A la suite de ce rapport se crée, sous l’impulsion de Monsieur Charles Deschodt, le Comité roubaisien de Protection de l’Enfance qui a pour but selon ses statuts : « d’encourager et de propager l’allaitement maternel, de faire pénétrer les règles d’hygiène infantile et particulièrement de l’allaitement artificiel, de fournir par l’intermédiaire de » La Goutte de Lait » aux femmes qui ne peuvent nourrir leur enfant au sein, un lait sain, enfin de donner aux mères par les soins de ses médecins les conseils d’hygiène nécessaires « .
L’action du Comité ne prend vraiment son essor qu’après qu’un industriel roubaisien émigré aux Etats-Unis, Monsieur Pierre Wibaux a écrit, l’année précédente, aux administrations municipales de Roubaix, Tourcoing et Lille en leur promettant une donation de 25.000 francs afin d’établir des fermes modèles dont le lait pourrait être distribué dans les meilleures conditions aux familles nécessiteuses.

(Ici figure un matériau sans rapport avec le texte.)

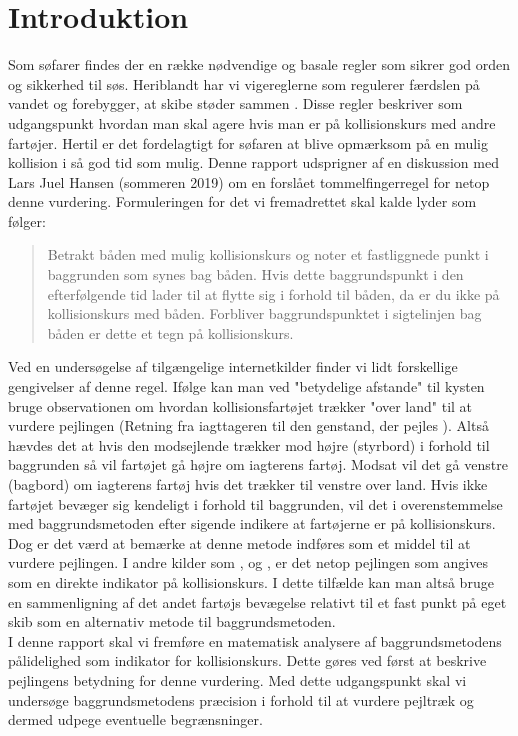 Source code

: \documentclass[%
 reprint,
nofootinbib,
aps,
]{revtex4-1}
\begin{document}
\twocolumngrid



\hfill
\clearpage


\section{Introduktion}
Som søfarer findes der en række nødvendige og basale regler som sikrer god orden og sikkerhed til søs. Heriblandt har vi vigereglerne som regulerer færdslen på vandet og forebygger, at skibe støder sammen \cite{respektforvand}. Disse regler beskriver som udgangspunkt hvordan man skal agere hvis man er på kollisionskurs med andre fartøjer. Hertil er det fordelagtigt for søfaren at blive opmærksom på en mulig kollision i så god tid som mulig. Denne rapport udsprigner af en diskussion med Lars Juel Hansen (sommeren 2019) om en forslået tommelfingerregel for netop denne vurdering. Formuleringen for det vi fremadrettet skal kalde  lyder som følger:
\begin{quote}
Betrakt båden med mulig kollisionskurs og noter et fastliggnede punkt i baggrunden som synes bag båden. Hvis dette baggrundspunkt i den efterfølgende tid lader til at flytte sig i forhold til båden, da er du ikke på kollisionskurs med båden. Forbliver baggrundspunktet i sigtelinjen bag båden er dette et tegn på kollisionskurs.
\end{quote}
Ved en undersøgelse af tilgængelige internetkilder finder vi lidt forskellige gengivelser af denne regel. Ifølge \cite{duelighed} kan man ved "betydelige afstande" til kysten bruge observationen om hvordan kollisionsfartøjet trækker "over land" til at vurdere pejlingen (Retning fra iagttageren til den genstand, der pejles \cite{ordbog}). Altså hævdes det at hvis den modsejlende trækker mod højre (styrbord) i forhold til baggrunden så vil fartøjet gå højre om iagterens fartøj. Modsat vil det gå venstre (bagbord) om iagterens fartøj hvis det trækker til venstre over land. Hvis ikke fartøjet bevæger sig kendeligt i forhold til baggrunden, vil det i overenstemmelse med baggrundsmetoden efter sigende indikere at fartøjerne er på kollisionskurs. Dog er det værd at bemærke at denne metode indføres som et middel til at vurdere pejlingen. I andre kilder som \cite{studienoter}, \cite{retsinformation} og \cite{groensund}, er det netop pejlingen som angives som en direkte indikator på kollisionskurs. I dette tilfælde kan man altså bruge en sammenligning af det andet fartøjs bevægelse relativt til et fast punkt på eget skib som en alternativ metode til baggrundsmetoden.
\\
I denne rapport skal vi fremføre en matematisk analysere af baggrundsmetodens pålidelighed som indikator for kollisionskurs. Dette gøres ved først at beskrive pejlingens betydning for denne vurdering. Med dette udgangspunkt skal vi undersøge baggrundsmetodens præcision i forhold til at vurdere pejltræk og dermed udpege eventuelle begrænsninger.
\end{document}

Le Docteur Butruille, devenu Président du Comité, accepte la donation et la municipalité décide de louer un local au n°12 de la rue de Lille.
Le 1er février 1904, La Goutte de Lait commence à fonctionner. Elle regroupe une consultation de nourrissons sous la responsabilité des Docteurs Felhoen et Lerat et un centre de pasteurisation et de distribution de lait géré par Monsieur Alfred Leclercq. Très vite, l’action bénéfique de La Goutte de Lait porte ses fruits et la mortalité des nourrissons descend à 13,5%.
La municipalité, sous l’initiative de Monsieur Eugène Motte, décide de doter l’association de ses propres locaux. C’est une parcelle située boulevard Gambetta et qui appartient à l’entreprise Motte-Bossut qui est choisie. Ce terrain a l’avantage de se trouver » à proximité de la Grand-Place, des Halles, des marchés et de la Place de la Liberté où convergent tous les tramways « . L’établissement des plans est confié à l’architecte Albert Bouvy. L’achat du terrain coûtera la somme de 37.400 francs. Les fonds proviennent d’une loterie de liquidation d’un montant de 500.000 francs attribuée à la ville de Roubaix par arrêté ministériel. Le reste de la somme est affecté à la construction de deux pavillons pour enfants à l’hôpital de la Fraternité. Le bâtiment sera inauguré le 22 décembre 1912.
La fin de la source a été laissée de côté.